My first attempt found that the project with the highest commit rate on GitHub…. KenanSulayman/heartbeat, a repo with 9 stars which appears to be an hourly update from a Tor exit node. Well, that’s kind of a cool use of GitHub, but not really what I’m looking for. I learned from Krihelinator (a thoughtful though arbitrary new metric that currently ranks Kubernetes #4, right in front of Linux), that some people use GitHub as a backup service. So, rerunning with a filter of more than 10 contributors puts Kubernetes at #29 based on its 8,703 commits. For reference, that’s almost exactly one commit an hour, around the clock, for the entire year.

That metric also leaves off torvalds/linux, because the kernel’s git tree is mirrored to GitHub, but that mirroring does not generate GitHub events that are stored in that data set. Instead, there is a separate BigQuery data set that just measures commits. When I run a query to show the projects with the most commits, I unhelpfully get dozens of forks of Linux and also many forks of a git learning tool. Here is a better query that manually checks for committers, authors, and commits of 8 popular projects, and shows Kubernetes as #2, with about 1/5th the authors and commits of Linux.1

To see how many unique committers Kubernetes had in 2016, I used this query, which showed that there were… 59, because Kubernetes uses a GitHub robot to do the vast majority of the actual commits. The correct query requires looking inside the commits at the actual authors, and when ranked by unique authors, Kubernetes comes in at #10 with 868.

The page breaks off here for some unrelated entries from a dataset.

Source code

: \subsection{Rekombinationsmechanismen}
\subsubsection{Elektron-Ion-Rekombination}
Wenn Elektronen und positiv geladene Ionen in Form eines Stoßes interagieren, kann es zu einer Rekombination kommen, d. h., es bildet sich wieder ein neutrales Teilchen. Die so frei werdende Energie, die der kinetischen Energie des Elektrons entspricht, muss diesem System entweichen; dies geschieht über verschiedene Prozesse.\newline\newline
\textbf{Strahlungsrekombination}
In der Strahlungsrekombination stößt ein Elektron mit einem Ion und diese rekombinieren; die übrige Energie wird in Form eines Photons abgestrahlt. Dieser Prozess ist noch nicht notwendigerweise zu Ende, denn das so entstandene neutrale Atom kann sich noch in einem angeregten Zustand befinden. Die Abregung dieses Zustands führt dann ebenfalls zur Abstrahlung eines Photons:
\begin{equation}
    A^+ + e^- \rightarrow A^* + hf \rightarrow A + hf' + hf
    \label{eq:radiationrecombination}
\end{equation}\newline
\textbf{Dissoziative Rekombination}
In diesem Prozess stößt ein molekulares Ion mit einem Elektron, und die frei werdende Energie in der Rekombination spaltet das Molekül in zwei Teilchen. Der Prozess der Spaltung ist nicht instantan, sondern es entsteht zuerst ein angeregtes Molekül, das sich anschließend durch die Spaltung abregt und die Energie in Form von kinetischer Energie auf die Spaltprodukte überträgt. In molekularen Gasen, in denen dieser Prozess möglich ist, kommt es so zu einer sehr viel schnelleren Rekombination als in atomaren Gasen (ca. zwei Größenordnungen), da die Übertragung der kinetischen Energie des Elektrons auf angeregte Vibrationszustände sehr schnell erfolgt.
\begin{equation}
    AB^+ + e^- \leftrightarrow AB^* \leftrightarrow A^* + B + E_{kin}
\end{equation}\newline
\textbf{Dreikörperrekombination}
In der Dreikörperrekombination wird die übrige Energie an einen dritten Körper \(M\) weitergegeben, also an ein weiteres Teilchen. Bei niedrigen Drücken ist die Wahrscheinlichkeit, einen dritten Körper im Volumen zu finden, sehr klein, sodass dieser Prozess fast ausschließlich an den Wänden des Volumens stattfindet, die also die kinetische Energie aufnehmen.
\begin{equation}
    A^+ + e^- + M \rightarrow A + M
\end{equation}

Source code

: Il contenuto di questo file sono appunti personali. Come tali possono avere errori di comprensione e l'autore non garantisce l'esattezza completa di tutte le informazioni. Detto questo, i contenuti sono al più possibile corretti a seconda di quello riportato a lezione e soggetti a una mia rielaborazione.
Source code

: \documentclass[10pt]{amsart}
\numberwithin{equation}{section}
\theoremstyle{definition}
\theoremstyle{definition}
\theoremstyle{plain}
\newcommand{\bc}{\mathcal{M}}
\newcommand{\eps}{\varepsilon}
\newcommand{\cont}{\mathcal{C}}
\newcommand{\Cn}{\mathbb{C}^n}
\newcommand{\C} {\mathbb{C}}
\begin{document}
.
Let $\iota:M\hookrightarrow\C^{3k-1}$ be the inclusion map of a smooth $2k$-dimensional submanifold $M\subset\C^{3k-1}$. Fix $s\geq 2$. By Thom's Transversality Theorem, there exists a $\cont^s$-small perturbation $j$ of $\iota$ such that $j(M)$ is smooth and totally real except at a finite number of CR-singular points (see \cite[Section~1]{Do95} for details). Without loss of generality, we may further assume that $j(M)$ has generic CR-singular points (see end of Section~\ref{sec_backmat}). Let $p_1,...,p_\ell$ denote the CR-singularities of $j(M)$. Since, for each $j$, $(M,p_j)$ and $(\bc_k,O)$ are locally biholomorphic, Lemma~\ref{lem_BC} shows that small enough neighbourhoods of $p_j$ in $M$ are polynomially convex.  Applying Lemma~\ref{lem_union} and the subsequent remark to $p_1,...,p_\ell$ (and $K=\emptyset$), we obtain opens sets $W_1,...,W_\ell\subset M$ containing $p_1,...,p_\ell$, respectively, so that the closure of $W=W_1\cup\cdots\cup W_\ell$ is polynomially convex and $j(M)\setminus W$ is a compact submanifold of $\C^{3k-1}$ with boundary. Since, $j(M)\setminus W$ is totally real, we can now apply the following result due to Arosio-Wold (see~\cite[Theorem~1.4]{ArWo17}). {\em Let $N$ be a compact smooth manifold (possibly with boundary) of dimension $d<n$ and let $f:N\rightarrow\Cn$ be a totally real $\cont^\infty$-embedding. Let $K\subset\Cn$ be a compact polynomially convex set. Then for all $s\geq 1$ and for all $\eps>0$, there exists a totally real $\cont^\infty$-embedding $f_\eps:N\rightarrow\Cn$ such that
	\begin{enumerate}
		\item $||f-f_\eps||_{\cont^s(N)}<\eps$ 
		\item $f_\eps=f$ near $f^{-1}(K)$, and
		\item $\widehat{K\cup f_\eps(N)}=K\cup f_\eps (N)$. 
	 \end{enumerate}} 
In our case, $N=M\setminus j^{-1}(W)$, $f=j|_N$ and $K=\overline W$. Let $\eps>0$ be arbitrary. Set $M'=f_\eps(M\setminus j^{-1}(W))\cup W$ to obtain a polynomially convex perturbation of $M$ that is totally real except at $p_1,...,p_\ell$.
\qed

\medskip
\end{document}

Updating Hoffa’s query about issues opened to include data for all of 2016 (while still ignoring robot comments), Kubernetes remains #1 with 42,703, with comments from 3,077 different developers. Frazelle’s analysis of pull requests (updated for all of 2016 and to require more than 10 contributors to avoid backup projects) now shows Kubernetes at #2 with 10,909, just behind a Java intranet portal. (Rather than GitHub issues and pull requests, Linux uses its own email-based workflow described in a talk last year by stable kernel maintainer Greg Kroah-Hartman, so it doesn’t show up in these comparisons.)

Kubernetes 2016 Rankings

Measure Ranking
Krihelinator 4
Commits 29
Authors 10
Issue Comments 1
Pull Requests 2

In conclusion, I’m not sure that any of these metrics represents the definitive one. You can pick your preferred statistic, such as that Kubernetes is in the top 0.00006% of the projects on GitHub. I prefer to just think of it as one of the fastest moving projects in the history of open source.

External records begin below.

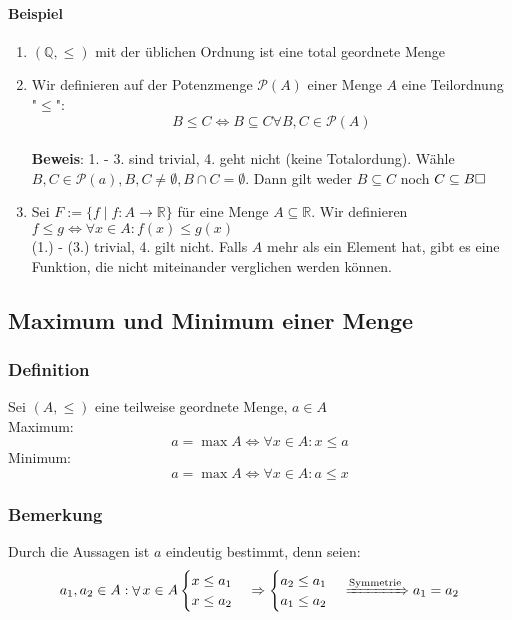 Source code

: \documentclass[a4paper]{scrartcl}
\DeclareMathOperator{\Forall}{\forall}%
\begin{document}
\paragraph{Beispiel}
\label{sec-2-6-1-1}
\begin{enumerate}
\item $(\mathbb{Q},\leq)$ mit der üblichen Ordnung ist eine total geordnete Menge
\item Wir definieren auf der Potenzmenge $\mathcal{P}(A)$ einer Menge $A$ eine Teilordnung "$\leq$": \[B\leq C \Leftrightarrow B \subseteq C\Forall B,C\in \mathcal{P}(A)\] \\
        \textbf{Beweis}: 1. - 3. sind trivial, 4. geht nicht (keine Totalordung). Wähle $B,C\in \mathcal{P}(a), B,C\neq \emptyset, B\cap C = \emptyset$. Dann gilt weder $B\subseteq C$ noch $C\subseteq B\hfill\square$
\item Sei $F:=\{f\mid f:A\to\mathbb{R}\}$ für eine Menge $A\subseteq \mathbb{R}$. Wir definieren $f\leq g \Leftrightarrow \Forall x\in A: f(x) \leq g(x)$ \\
        (1.) - (3.) trivial, 4. gilt nicht. Falls $A$ mehr als ein Element hat, gibt es eine Funktion, die nicht miteinander verglichen werden können.
\end{enumerate}
\subsection{Maximum und Minimum einer Menge}
\label{sec-2-7}
\subsubsection{Definition}
\label{sec-2-7-1}
Sei $(A,\leq)$ eine teilweise geordnete Menge, $a\in A$ \\
    Maximum:
\[a = \max A \Leftrightarrow \Forall x\in A: x\leq a\]
Minimum:
\[a = \max A \Leftrightarrow \Forall x\in A: a\leq x\]
\subsubsection{Bemerkung}
\label{sec-2-7-2}
Durch die Aussagen ist $a$ eindeutig bestimmt, denn seien:
\[a_1,a_2\in A:\Forall x\in A \begin{cases}x\leq a_1 \\ x\leq a_2 \end{cases} \Rightarrow \begin{cases} a_2 \leq a_1 \\ a_1 \leq a_2 \end{cases} \xRightarrow{\text{Symmetrie}} a_1 = a_2 \]
\end{document}
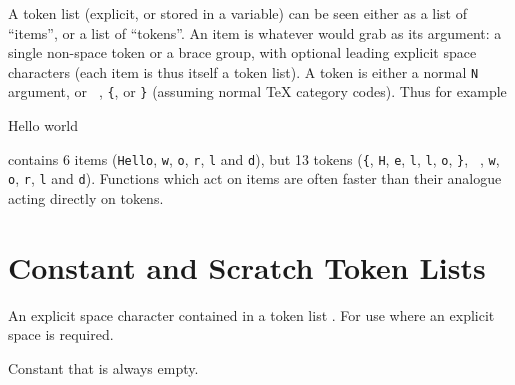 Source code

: \documentclass[oneside]{book}
\begin{document}
A token list (explicit, or stored in a variable) can be seen either
as a list of \enquote{items},
or a list of \enquote{tokens}. An item is whatever  would
grab as its argument: a single non-space token or a brace group,
with optional leading explicit space characters (each item is thus
itself a token list). A token is either a normal \texttt{N} argument,
or \verb*| |, \verb|{|, or \verb|}| (assuming normal \TeX{} category codes).
Thus for example
\begin{codehigh}
{Hello} world
\end{codehigh}
contains 6 items (\texttt{Hello}, \texttt{w}, \texttt{o}, \texttt{r},
\texttt{l} and \texttt{d}), but 13 tokens (\verb|{|, \texttt{H}, \texttt{e},
\texttt{l}, \texttt{l}, \texttt{o}, \verb|}|, \verb*| |, \texttt{w}, \texttt{o},
\texttt{r}, \texttt{l} and \texttt{d}).
Functions which act on items are often faster than their analogue acting
directly on tokens.

\section{Constant and Scratch Token Lists}

\begin{variable}{\cSpaceTl}
An explicit space character contained in a token list%
. For use where an explicit space is required.
\end{variable}

\begin{variable}{\cEmptyTl}
Constant that is always empty.
\end{variable}

\end{document}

What’s your preferred metric(s)? Please let me know at @dankohn1 or in the Hacker News comments, and I’m happy to provide t-shirts in exchange for cool visualizations.


1OpenHub incorrectly showed more than 3x as many authors and 5x the commits for Linux in 2016 as the BigQuery data set. I confirmed this is an error with Linux stable kernel maintainer Greg Kroah-Hartman (who checked the actual git results) and reported it to OpenHub. They’ve since fixed the bug.